Fairlight Swell Statistics, March: All Swell – Any Wind
The graph shows the variation of swells directed at Fairlight through an average March and is based upon 1724 NWW3 model predictions since 2007 (values every 3 hours). The wave model does not forecast wind or surf right at the coastline so we have chosen the most applicable grid node based on what we know about Fairlight, and at Fairlight the best grid node is 43 km away (27 miles).
The rose diagram shows the distribution of swell sizes and swell direction, while the graph at the bottom shows the same thing without direction information. Five colours show increasing wave sizes. The smallest swells, less than 0.5m (1.5 feet), high are coloured blue. These occurred 56% of the time. Green and yellow illustrate increasing swell sizes and biggest swells greater than >3m (>10ft) are shown in red. In both graphs, the area of any colour is proportional to how often that size swell happens.

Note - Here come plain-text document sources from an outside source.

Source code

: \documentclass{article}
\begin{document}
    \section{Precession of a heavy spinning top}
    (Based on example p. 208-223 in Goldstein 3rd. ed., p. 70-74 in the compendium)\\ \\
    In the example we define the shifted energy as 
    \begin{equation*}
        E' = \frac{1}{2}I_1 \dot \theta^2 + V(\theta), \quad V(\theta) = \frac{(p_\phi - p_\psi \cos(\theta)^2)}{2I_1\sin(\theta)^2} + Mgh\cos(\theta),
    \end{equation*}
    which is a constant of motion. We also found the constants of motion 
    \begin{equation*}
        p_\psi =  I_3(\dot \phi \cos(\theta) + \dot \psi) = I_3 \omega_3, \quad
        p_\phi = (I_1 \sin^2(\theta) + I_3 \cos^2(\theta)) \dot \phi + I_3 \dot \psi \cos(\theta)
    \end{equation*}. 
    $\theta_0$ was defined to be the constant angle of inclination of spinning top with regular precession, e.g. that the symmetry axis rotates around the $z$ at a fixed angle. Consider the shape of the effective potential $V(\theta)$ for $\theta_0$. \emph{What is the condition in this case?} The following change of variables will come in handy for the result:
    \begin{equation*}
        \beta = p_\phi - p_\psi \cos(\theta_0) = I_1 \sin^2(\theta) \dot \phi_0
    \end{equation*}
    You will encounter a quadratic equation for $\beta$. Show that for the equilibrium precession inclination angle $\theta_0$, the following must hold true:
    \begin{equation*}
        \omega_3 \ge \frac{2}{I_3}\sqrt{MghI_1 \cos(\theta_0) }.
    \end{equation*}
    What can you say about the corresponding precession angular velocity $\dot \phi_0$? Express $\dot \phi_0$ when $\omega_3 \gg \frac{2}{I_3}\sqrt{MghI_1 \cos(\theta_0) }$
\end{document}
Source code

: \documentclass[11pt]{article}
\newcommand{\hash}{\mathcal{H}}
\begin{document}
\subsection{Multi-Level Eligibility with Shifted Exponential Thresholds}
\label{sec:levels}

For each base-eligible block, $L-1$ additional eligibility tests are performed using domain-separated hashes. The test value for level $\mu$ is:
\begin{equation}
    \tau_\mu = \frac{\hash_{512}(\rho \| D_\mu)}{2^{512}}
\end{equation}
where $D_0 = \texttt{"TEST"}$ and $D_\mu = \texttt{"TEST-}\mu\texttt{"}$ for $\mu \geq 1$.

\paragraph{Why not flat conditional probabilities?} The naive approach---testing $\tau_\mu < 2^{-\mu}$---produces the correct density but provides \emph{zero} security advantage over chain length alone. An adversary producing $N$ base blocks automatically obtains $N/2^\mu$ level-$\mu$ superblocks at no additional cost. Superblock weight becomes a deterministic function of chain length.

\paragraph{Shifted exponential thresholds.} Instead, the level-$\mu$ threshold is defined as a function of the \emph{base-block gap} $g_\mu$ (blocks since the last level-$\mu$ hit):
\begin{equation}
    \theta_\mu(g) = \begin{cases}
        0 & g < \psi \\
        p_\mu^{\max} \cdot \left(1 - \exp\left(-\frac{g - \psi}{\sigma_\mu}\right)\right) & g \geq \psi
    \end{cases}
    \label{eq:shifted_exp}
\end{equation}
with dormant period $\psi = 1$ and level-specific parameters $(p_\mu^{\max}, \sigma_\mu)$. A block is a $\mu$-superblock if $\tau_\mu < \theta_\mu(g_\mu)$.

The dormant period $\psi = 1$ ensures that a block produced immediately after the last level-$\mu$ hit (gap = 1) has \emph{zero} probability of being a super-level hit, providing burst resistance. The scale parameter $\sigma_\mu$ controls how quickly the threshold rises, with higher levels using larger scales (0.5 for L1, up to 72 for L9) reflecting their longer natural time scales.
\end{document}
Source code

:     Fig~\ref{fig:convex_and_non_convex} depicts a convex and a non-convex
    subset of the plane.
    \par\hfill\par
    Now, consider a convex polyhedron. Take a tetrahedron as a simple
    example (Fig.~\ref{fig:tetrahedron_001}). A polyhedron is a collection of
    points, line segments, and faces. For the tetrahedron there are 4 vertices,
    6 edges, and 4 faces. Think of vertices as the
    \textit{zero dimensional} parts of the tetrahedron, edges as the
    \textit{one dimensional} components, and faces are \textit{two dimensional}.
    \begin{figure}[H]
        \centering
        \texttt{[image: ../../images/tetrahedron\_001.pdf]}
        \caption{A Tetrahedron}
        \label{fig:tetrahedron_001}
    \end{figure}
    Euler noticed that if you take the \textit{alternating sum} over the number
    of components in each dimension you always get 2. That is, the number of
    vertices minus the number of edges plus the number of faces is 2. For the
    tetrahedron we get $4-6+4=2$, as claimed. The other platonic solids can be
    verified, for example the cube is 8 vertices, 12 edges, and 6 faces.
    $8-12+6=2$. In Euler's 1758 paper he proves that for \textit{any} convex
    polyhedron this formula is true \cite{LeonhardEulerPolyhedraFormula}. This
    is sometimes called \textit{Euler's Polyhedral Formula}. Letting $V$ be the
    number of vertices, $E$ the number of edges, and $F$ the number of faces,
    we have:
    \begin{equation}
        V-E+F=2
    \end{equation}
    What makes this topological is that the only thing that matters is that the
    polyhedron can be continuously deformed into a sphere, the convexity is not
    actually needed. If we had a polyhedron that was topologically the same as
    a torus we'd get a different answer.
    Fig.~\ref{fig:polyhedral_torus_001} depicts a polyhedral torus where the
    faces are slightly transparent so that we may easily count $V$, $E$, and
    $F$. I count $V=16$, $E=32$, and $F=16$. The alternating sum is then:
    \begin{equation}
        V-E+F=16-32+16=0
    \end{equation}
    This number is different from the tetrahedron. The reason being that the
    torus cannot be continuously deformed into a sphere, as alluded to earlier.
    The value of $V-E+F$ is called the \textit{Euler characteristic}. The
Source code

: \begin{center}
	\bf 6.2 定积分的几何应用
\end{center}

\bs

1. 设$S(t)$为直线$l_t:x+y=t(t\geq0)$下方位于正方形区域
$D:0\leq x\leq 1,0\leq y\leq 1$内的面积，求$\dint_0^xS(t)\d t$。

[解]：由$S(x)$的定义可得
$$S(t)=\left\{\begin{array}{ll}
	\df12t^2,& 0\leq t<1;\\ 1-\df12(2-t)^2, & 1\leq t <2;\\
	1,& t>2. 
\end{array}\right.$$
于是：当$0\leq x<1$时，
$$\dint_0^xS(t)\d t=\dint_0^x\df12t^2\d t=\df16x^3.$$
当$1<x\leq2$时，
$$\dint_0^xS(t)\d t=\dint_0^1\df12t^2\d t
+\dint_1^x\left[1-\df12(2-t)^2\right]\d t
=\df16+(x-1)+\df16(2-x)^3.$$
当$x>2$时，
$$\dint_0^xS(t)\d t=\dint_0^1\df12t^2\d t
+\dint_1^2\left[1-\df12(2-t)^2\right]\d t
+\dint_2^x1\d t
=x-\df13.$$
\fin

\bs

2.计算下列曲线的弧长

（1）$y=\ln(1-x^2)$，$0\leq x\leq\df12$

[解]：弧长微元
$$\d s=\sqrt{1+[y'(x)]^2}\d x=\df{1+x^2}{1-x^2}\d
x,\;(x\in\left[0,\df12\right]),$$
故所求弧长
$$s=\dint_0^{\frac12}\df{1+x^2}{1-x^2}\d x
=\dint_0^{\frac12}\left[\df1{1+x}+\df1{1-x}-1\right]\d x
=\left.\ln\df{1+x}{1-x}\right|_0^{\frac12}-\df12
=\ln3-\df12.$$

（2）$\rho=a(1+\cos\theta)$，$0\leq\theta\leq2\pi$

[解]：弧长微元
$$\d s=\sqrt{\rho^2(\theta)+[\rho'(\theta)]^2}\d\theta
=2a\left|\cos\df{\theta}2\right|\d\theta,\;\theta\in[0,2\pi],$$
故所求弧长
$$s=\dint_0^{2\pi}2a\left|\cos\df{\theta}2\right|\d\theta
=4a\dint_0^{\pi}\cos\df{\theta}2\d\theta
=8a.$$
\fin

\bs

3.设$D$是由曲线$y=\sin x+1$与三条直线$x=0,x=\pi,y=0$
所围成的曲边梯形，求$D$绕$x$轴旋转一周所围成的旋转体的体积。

The diagram indicates that the prevailing swell direction, shown by the largest spokes, was WSW, whereas the the prevailing wind blows from the NW. Because the wave model grid is out to sea, sometimes a strong offshore wind blows largest waves away from Fairlight and offshore. We combine these with the no surf category of the bar chart. To keep it simple we don't show these in the rose diagram. Because wind determines whether or not waves are clean enough to surf at Fairlight, you can select a similar diagram that shows only the swells that were expected to coincide with glassy or offshore wind conditions. In a typical March, swells large enough to cause surfable waves at Fairlight run for about 24% of the time.
IMPORTANT: Beta version feature! Swell heights are open water values from NWW3. There is no attempt to model near-shore effects. Coastal wave heights will generally be less, especially if the break does not have unobstructed exposure to the open ocean.